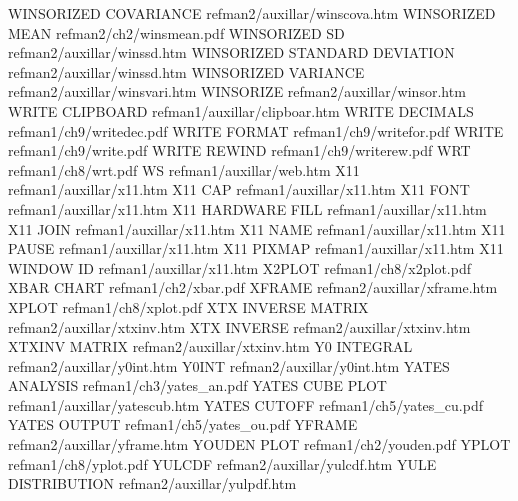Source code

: WINSORIZED COVARIANCE                   refman2/auxillar/winscova.htm
WINSORIZED MEAN                         refman2/ch2/winsmean.pdf
WINSORIZED SD                           refman2/auxillar/winssd.htm
WINSORIZED STANDARD DEVIATION           refman2/auxillar/winssd.htm
WINSORIZED VARIANCE                     refman2/auxillar/winsvari.htm
WINSORIZE                               refman2/auxillar/winsor.htm
WRITE CLIPBOARD                         refman1/auxillar/clipboar.htm
WRITE DECIMALS                          refman1/ch9/writedec.pdf
WRITE FORMAT                            refman1/ch9/writefor.pdf
WRITE                                   refman1/ch9/write.pdf
WRITE REWIND                            refman1/ch9/writerew.pdf
WRT                                     refman1/ch8/wrt.pdf
WS                                      refman1/auxillar/web.htm
X11                                     refman1/auxillar/x11.htm
X11 CAP                                 refman1/auxillar/x11.htm
X11 FONT                                refman1/auxillar/x11.htm
X11 HARDWARE FILL                       refman1/auxillar/x11.htm
X11 JOIN                                refman1/auxillar/x11.htm
X11 NAME                                refman1/auxillar/x11.htm
X11 PAUSE                               refman1/auxillar/x11.htm
X11 PIXMAP                              refman1/auxillar/x11.htm
X11 WINDOW ID                           refman1/auxillar/x11.htm
X2PLOT                                  refman1/ch8/x2plot.pdf
XBAR CHART                              refman1/ch2/xbar.pdf
XFRAME                                  refman2/auxillar/xframe.htm
XPLOT                                   refman1/ch8/xplot.pdf
XTX INVERSE MATRIX                      refman2/auxillar/xtxinv.htm
XTX INVERSE                             refman2/auxillar/xtxinv.htm
XTXINV MATRIX                           refman2/auxillar/xtxinv.htm
Y0 INTEGRAL                             refman2/auxillar/y0int.htm
Y0INT                                   refman2/auxillar/y0int.htm
YATES ANALYSIS                          refman1/ch3/yates_an.pdf
YATES CUBE PLOT                         refman1/auxillar/yatescub.htm
YATES CUTOFF                            refman1/ch5/yates_cu.pdf
YATES OUTPUT                            refman1/ch5/yates_ou.pdf
YFRAME                                  refman2/auxillar/yframe.htm
YOUDEN PLOT                             refman1/ch2/youden.pdf
YPLOT                                   refman1/ch8/yplot.pdf
YULCDF                                  refman2/auxillar/yulcdf.htm
YULE DISTRIBUTION                       refman2/auxillar/yulpdf.htm
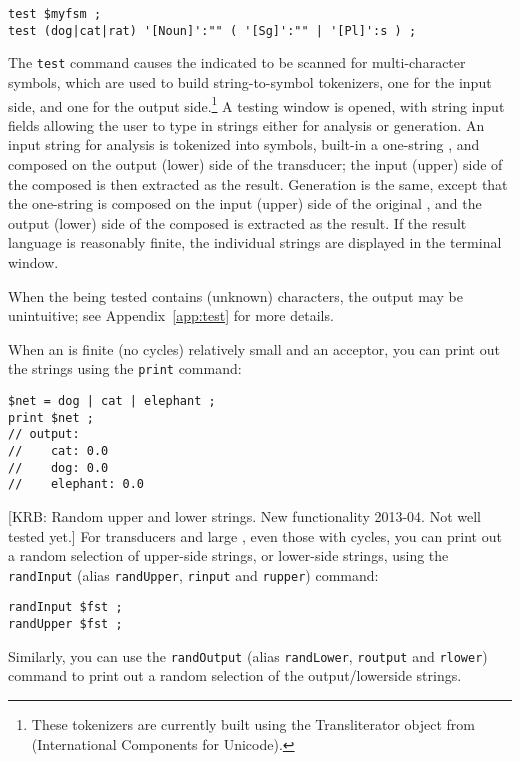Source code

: \begin{Verbatim}
test $myfsm ;
test (dog|cat|rat) '[Noun]':"" ( '[Sg]':"" | '[Pl]':s ) ;
\end{Verbatim}

\noindent
The \texttt{test} command causes the indicated \fsm{} to be scanned for
multi-character symbols, which are used to build 
string-to-symbol tokenizers, one for the input side, and one for
the output side.\footnote{These tokenizers are currently
built using the Transliterator object from  (International
Components for Unicode).}  A testing window is opened, with string
input fields allowing the user to type in strings either for
analysis or generation.  An input string for analysis is tokenized
into symbols, built-in a one-string \fsm{}, and composed on the
output (lower) side of the transducer; the input (upper) side of
the composed \fsm{} is then extracted as the result.  Generation
is the same, except that the one-string \fsm{} is composed on the
input (upper) side of the original \fsm{}, and the output (lower)
side of the composed \fsm{} is extracted as the result.  If the
result language is reasonably finite, the individual strings are
displayed in the terminal window.

When the \fsm{} being tested contains  (unknown) characters,
the output may be unintuitive; see Appendix~\ref{app:test} for more
details.

When an \fsm{} is finite (no cycles) relatively small and an acceptor, you can print out
the strings using the \texttt{print} command:

\begin{Verbatim}
$net = dog | cat | elephant ;
print $net ;
// output:
//    cat: 0.0
//    dog: 0.0
//    elephant: 0.0
\end{Verbatim}

[KRB:  Random upper and lower strings.  New functionality 2013-04.  Not well tested yet.]
For transducers and large \fst{}, even those with cycles, you can print out a random
selection of upper-side strings, or lower-side strings, using the \texttt{randInput} (alias
\texttt{randUpper}, \texttt{rinput} and \texttt{rupper}) command:

\begin{Verbatim}
randInput $fst ;
randUpper $fst ;
\end{Verbatim}

\noindent
Similarly, you can use the \texttt{randOutput} (alias \texttt{randLower}, \texttt{routput}
and \texttt{rlower}) command to print out a random selection of the output/lowerside
strings.

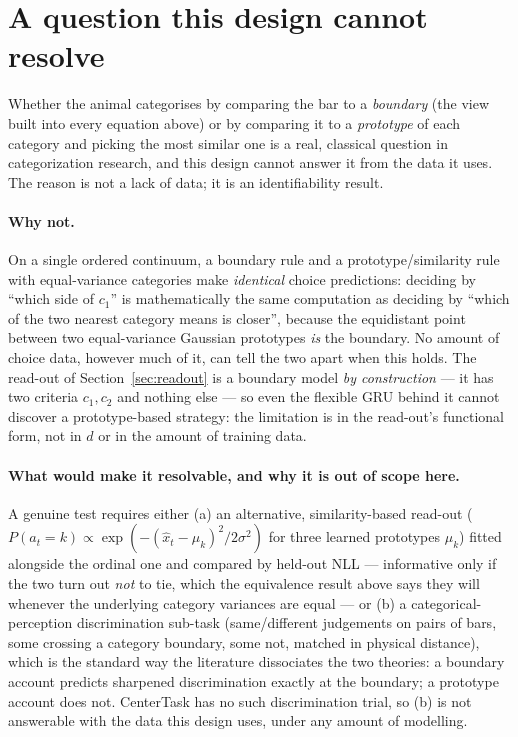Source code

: \documentclass[11pt,a4paper]{article}
\begin{document}
\section{A question this design cannot resolve}
\label{sec:limits}

Whether the animal categorises by comparing the bar to a \emph{boundary} (the view built
into every equation above) or by comparing it to a \emph{prototype} of each category and
picking the most similar one is a real, classical question in categorization research,
and this design cannot answer it from the data it uses. The reason is not a lack of
data; it is an identifiability result.

\paragraph{Why not.} On a single ordered continuum, a boundary rule and a
prototype/similarity rule with equal-variance categories make \emph{identical}
choice predictions: deciding by ``which side of $c_1$'' is mathematically the same
computation as deciding by ``which of the two nearest category means is closer'', because
the equidistant point between two equal-variance Gaussian prototypes \emph{is} the
boundary. No amount of choice data, however much of it, can tell the two apart when this
holds. The read-out of Section~\ref{sec:readout} is a boundary model \emph{by
construction} — it has two criteria $c_1, c_2$ and nothing else — so even the flexible
GRU behind it cannot discover a prototype-based strategy: the limitation is in the
read-out's functional form, not in $d$ or in the amount of training data.

\paragraph{What would make it resolvable, and why it is out of scope here.} A genuine
test requires either (a) an alternative, similarity-based read-out
($P(a_t = k) \propto \exp(-(\hat x_t - \mu_k)^2 / 2\sigma^2)$ for three learned prototypes
$\mu_k$) fitted alongside the ordinal one and compared by held-out NLL — informative only
if the two turn out \emph{not} to tie, which the equivalence result above says they will
whenever the underlying category variances are equal — or (b) a categorical-perception
discrimination sub-task (same/different judgements on pairs of bars, some crossing a
category boundary, some not, matched in physical distance), which is the standard way
the literature dissociates the two theories: a boundary account predicts sharpened
discrimination exactly at the boundary; a prototype account does not. CenterTask has no
such discrimination trial, so (b) is not answerable with the data this design uses, under
any amount of modelling.
\end{document}
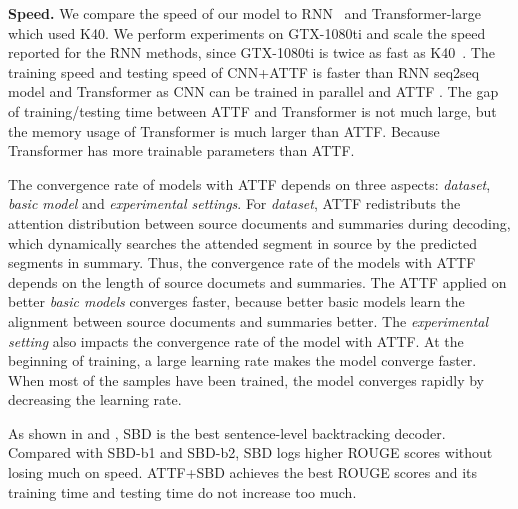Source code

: 

\textbf{Speed.} 
We compare the speed of our model to RNN~\citep{SeeLM17} and Transformer-large~\citep{Attn17}
which used K40. 
We perform experiments on GTX-1080ti and scale the speed 
reported for the RNN methods,
since GTX-1080ti is twice as fast as K40~\citep{gehring2017convs2s}.
The training speed and testing speed of CNN+ATTF 
is faster than RNN seq2seq model and Transformer
as CNN can be trained in parallel and ATTF .
The gap of training/testing time between ATTF and Transformer is not much large,
but the memory usage of Transformer is much larger than ATTF.
Because Transformer has more trainable parameters than ATTF.

The convergence rate of models with ATTF depends on three aspects:
{\em dataset}, {\em basic model} and {\em experimental settings}.
For {\em dataset}, ATTF redistributs the attention distribution between source documents and summaries during decoding,
which dynamically searches the attended segment in source by the predicted segments in summary.
Thus, the convergence rate of the models with ATTF depends on the length of source documets and summaries.
The ATTF applied on better {\em basic models} converges faster,
because better basic models learn the alignment between source documents and summaries better.
The {\em experimental setting} also impacts the convergence rate of the model with ATTF.
At the beginning of training, a large learning rate makes the model converge faster. 
When most of the samples have been trained, 
the model converges rapidly by decreasing the learning rate.

As shown in  and , 
SBD is the best sentence-level backtracking decoder.
Compared with SBD-b1 and SBD-b2,
SBD logs higher ROUGE scores without losing much on speed. 
ATTF+SBD achieves the best ROUGE scores 
and its training time and testing time do not increase too much.

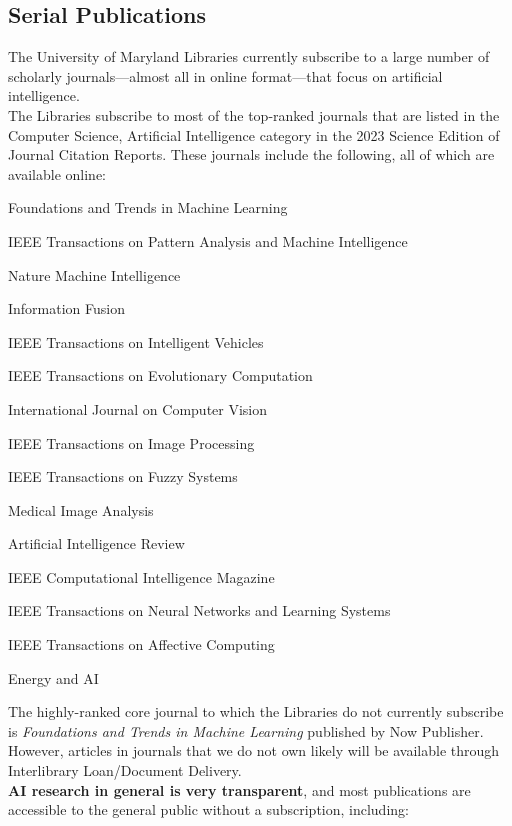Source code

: \subsection*{Serial Publications}
The University of Maryland Libraries currently subscribe to a large number of scholarly journals—almost all in online format—that focus on artificial intelligence.\\
The Libraries subscribe to most of the top-ranked journals that are listed in the Computer Science, Artificial Intelligence category in the 2023 Science Edition of Journal Citation Reports. These journals include the following, all of which are available online:

\begin{itemize*}
    \item Foundations and Trends in Machine Learning
    \item IEEE Transactions on Pattern Analysis and Machine Intelligence
    \item Nature Machine Intelligence
    \item Information Fusion
    \item IEEE Transactions on Intelligent Vehicles
    \item IEEE Transactions on Evolutionary Computation
    \item International Journal on Computer Vision
    \item IEEE Transactions on Image Processing
    \item IEEE Transactions on Fuzzy Systems
    \item Medical Image Analysis
    \item Artificial Intelligence Review
    \item IEEE Computational Intelligence Magazine
    \item IEEE Transactions on Neural Networks and Learning Systems
    \item IEEE Transactions on Affective Computing
    \item Energy and AI
\end{itemize*}

The highly-ranked core journal to which the Libraries do not currently subscribe is \textit{Foundations and Trends in Machine Learning} published by Now Publisher. However, articles in journals that we do not own likely will be available through Interlibrary Loan/Document Delivery.\\
\textbf{AI research in general is very transparent}, and most publications are accessible to the general public without a subscription, including:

#### WORK REQUEST:
Within the data above, pick out all lines holding the word "discrimination".

#### YOUR SOLUTION:
discrimination sub-task (same/different judgements on pairs of bars, some crossing a
discrimination exactly at the boundary; a prototype account does not. CenterTask has no
such discrimination trial, so (b) is not answerable with the data this design uses, under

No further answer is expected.